### Exercise instructions
Find the lines of the data below that include "inspect". Report their number only.

### Provided records
*** Begin section ***
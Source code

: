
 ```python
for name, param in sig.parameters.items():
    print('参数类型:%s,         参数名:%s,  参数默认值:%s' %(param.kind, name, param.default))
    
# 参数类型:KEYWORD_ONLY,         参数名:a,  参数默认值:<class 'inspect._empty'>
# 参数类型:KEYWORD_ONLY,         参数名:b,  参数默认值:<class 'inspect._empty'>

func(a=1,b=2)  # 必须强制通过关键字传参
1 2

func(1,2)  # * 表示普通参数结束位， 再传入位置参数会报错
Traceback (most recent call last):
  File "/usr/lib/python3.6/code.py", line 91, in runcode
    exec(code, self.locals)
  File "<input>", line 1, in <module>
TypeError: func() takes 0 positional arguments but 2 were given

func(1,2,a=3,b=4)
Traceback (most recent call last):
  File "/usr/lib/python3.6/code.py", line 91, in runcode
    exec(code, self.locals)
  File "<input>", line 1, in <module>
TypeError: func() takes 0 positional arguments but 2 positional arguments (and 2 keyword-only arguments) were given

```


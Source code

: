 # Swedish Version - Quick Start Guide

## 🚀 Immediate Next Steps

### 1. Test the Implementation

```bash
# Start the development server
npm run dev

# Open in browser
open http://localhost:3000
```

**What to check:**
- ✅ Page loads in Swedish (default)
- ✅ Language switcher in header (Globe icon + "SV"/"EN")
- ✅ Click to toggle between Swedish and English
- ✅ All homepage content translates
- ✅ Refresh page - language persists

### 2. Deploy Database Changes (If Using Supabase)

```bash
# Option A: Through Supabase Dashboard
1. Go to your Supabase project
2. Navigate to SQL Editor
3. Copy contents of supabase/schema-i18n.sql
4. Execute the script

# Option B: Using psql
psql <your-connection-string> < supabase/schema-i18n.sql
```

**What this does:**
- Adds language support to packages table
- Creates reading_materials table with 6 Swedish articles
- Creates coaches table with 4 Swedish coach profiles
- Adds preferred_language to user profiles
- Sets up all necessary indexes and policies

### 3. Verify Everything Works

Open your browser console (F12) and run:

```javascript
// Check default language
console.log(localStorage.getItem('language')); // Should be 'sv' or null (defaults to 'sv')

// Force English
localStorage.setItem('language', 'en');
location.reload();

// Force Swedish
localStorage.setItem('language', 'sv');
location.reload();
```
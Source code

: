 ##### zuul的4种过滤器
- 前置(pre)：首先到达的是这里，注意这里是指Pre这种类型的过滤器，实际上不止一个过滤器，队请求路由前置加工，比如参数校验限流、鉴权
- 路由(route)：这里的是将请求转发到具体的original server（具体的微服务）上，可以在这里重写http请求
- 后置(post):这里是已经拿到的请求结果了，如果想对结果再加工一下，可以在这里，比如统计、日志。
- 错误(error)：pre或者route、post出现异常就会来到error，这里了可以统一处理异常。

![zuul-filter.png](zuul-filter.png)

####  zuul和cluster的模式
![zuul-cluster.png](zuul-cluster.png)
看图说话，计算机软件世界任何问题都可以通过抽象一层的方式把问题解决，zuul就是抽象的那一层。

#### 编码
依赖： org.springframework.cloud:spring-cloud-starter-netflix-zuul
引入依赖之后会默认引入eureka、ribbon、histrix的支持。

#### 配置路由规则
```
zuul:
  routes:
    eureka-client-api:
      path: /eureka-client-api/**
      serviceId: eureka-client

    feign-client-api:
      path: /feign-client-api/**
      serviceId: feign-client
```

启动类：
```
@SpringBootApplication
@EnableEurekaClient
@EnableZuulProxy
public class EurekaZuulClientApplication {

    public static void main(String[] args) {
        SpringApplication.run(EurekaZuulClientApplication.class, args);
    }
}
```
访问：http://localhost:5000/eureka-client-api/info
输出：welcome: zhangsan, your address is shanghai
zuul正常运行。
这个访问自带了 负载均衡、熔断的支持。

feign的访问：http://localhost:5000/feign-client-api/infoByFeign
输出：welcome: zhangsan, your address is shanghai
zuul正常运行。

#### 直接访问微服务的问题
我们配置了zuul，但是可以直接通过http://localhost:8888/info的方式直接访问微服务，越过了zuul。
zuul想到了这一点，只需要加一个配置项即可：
*** End section ***
### Exercise output
2